● **ASSIGNED TASK**: Whichever lines of the material contain "evolution", copy each of them.

● **RECORDS FOR THE TASK**:

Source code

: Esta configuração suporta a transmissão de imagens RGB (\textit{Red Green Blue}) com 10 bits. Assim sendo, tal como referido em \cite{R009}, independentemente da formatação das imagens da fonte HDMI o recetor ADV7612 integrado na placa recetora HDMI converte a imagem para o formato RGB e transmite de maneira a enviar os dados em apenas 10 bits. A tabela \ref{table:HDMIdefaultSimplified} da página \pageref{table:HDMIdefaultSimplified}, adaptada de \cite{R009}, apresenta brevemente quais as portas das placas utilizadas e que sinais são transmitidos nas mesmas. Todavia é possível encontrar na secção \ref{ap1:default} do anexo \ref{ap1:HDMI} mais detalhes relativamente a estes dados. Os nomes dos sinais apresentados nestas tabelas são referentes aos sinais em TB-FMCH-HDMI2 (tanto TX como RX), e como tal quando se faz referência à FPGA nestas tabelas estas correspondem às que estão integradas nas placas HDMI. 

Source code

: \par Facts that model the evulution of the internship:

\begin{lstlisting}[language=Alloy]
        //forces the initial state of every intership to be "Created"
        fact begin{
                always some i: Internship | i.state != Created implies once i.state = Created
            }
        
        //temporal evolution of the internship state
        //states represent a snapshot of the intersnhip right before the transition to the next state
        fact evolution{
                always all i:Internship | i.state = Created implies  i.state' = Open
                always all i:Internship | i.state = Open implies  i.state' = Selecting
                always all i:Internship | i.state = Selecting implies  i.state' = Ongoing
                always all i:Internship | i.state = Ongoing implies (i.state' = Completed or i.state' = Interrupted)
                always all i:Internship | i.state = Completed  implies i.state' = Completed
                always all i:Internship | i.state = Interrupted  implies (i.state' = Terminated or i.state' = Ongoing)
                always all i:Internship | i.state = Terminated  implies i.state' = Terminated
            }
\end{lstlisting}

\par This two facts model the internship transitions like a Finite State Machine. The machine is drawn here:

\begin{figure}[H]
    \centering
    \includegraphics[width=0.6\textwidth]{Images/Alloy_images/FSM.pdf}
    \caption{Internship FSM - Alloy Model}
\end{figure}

● **EXERCISE OUTPUT**:
        //temporal evolution of the internship state
        fact evolution{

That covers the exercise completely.